[Records excerpted from a collection]
_ _ _ _

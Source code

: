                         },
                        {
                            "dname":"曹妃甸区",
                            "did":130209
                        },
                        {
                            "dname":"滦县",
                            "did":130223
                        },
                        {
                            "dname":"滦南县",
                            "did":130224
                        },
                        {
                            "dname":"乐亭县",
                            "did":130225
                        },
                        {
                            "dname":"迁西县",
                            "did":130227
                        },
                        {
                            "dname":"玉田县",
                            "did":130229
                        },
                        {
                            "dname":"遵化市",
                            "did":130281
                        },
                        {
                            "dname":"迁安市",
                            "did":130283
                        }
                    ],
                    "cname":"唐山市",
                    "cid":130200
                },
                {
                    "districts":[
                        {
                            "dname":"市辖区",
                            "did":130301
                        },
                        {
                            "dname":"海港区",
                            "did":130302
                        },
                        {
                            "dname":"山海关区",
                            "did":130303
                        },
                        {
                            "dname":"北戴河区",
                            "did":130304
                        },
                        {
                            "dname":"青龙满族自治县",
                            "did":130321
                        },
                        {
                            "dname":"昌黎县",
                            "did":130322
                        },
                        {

_ _ _ _

▸ Your task: In your answer, reproduce every entry exactly as it was written.

▸ Problem solution:
Source code

:                         },
                        {
                            "dname":"曹妃甸区",
                            "did":130209
                        },
                        {
                            "dname":"滦县",
                            "did":130223
                        },
                        {
                            "dname":"滦南县",
                            "did":130224
                        },
                        {
                            "dname":"乐亭县",
                            "did":130225
                        },
                        {
                            "dname":"迁西县",
                            "did":130227
                        },
                        {
                            "dname":"玉田县",
                            "did":130229
                        },
                        {
                            "dname":"遵化市",
                            "did":130281
                        },
                        {
                            "dname":"迁安市",
                            "did":130283
                        }
                    ],
                    "cname":"唐山市",
                    "cid":130200
                },
                {
                    "districts":[
                        {
                            "dname":"市辖区",
                            "did":130301
                        },
                        {
                            "dname":"海港区",
                            "did":130302
                        },
                        {
                            "dname":"山海关区",
                            "did":130303
                        },
                        {
                            "dname":"北戴河区",
                            "did":130304
                        },
                        {
                            "dname":"青龙满族自治县",
                            "did":130321
                        },
                        {
                            "dname":"昌黎县",
                            "did":130322
                        },
                        {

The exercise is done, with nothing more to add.